Hepatobiliary and pancreatic disorders – common: increased transaminase levels, increased alkaline phosphatase levels in blood, increased lactate dehydrogenase levels in blood; uncommon: increased blood bilirubin levels; uncommon: drug-induced liver injury (DILI)*.

Metabolism and nutrition disorders uncommon: hypokalemia.

Skin and subcutaneous tissue disorders – common: rash, pruritus; uncommon: urticaria, toxic epidermal necrolysis, Stevens-Johnson syndrome, erythema multiforme; frequency not known: drug reaction with eosinophilia and systemic symptoms (DRESS syndrome), acute generalized exanthematous pustulosis (see section “Special precautions”).

Musculoskeletal and connective tissue disorders – frequency not known: rhabdomyolysis.

Renal and urinary disorders – uncommon: increased blood creatinine levels, increased blood urea levels.

General disorders and administration site conditions – common: inflammation, pain; uncommon: thrombophlebitis, injection site pain.

*DILI includes hepatitis and liver failure.

There are no data suggesting an increased risk of adverse reactions in children based on the limited available data. All reported cases corresponded to adverse reactions observed in adult patients.

Description of selected adverse reactions

Kounis syndrome

Cases of acute coronary syndrome associated with allergic reaction (Kounis syndrome) have been reported during treatment with other beta-lactam antibiotics (see section “Special precautions”).

Reporting suspected adverse reactions

Reporting of suspected adverse reactions after authorization of the medicinal product is important. It allows continued monitoring of the benefit-risk balance of the medicinal product. Healthcare professionals, pharmacists, patients, or their legal representatives should report all suspected adverse reactions and lack of efficacy via the Automated Pharmacovigilance Information System at: https://aisf.dec.gov.ua

Shelf life. 2 years.

Storage conditions.

Store in the original packaging at a temperature not exceeding 30 °C. Keep out of reach of children. Do not freeze the reconstituted solution.

Each vial is for single use only.

Standard aseptic techniques should be used during solution preparation and administration.

The solution should be shaken before use.

Any unused product or waste material must be disposed of in accordance with local requirements.

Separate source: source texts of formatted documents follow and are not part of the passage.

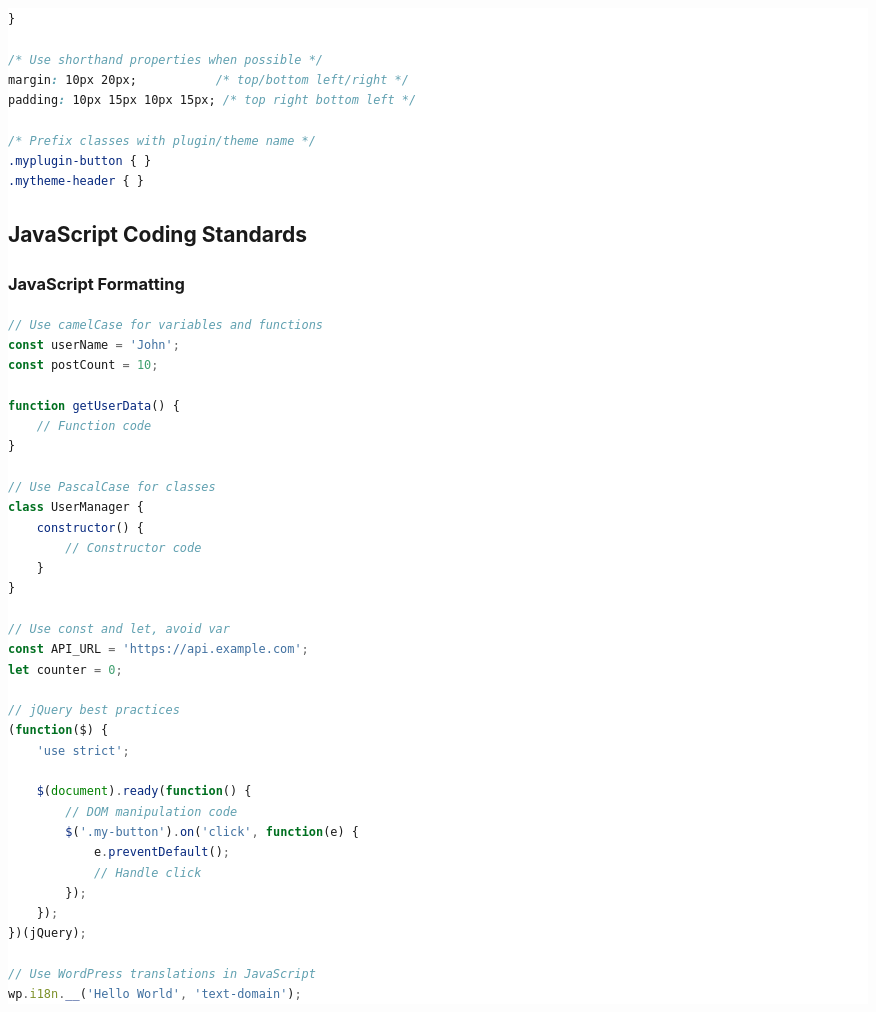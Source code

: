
 ```css
}

/* Use shorthand properties when possible */
margin: 10px 20px;           /* top/bottom left/right */
padding: 10px 15px 10px 15px; /* top right bottom left */

/* Prefix classes with plugin/theme name */
.myplugin-button { }
.mytheme-header { }
```

## JavaScript Coding Standards

### JavaScript Formatting

```javascript
// Use camelCase for variables and functions
const userName = 'John';
const postCount = 10;

function getUserData() {
	// Function code
}

// Use PascalCase for classes
class UserManager {
	constructor() {
		// Constructor code
	}
}

// Use const and let, avoid var
const API_URL = 'https://api.example.com';
let counter = 0;

// jQuery best practices
(function($) {
	'use strict';
	
	$(document).ready(function() {
		// DOM manipulation code
		$('.my-button').on('click', function(e) {
			e.preventDefault();
			// Handle click
		});
	});
})(jQuery);

// Use WordPress translations in JavaScript
wp.i18n.__('Hello World', 'text-domain');
```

Incompatibilities. The medicinal product must not be mixed or combined with other medicinal products.

The preparation intended for intravenous bolus injection should be reconstituted with sterile water for injection.

Meropenem in vials for intravenous infusion may be directly reconstituted in 0.9% sodium chloride solution or 5% glucose solution for infusion.

Packaging. 1 vial per cardboard box.

Prescription status. Prescription only.

Manufacturer.

Venus Remedies Limited.

Manufacturer's address and site of operation.

Hill Top Industrial Estate, Jarmajri, EPIC Phase-I (Ext), Bhatoli Kalan, Baddi, Distt. Solan, Himachal Pradesh, 173205, India.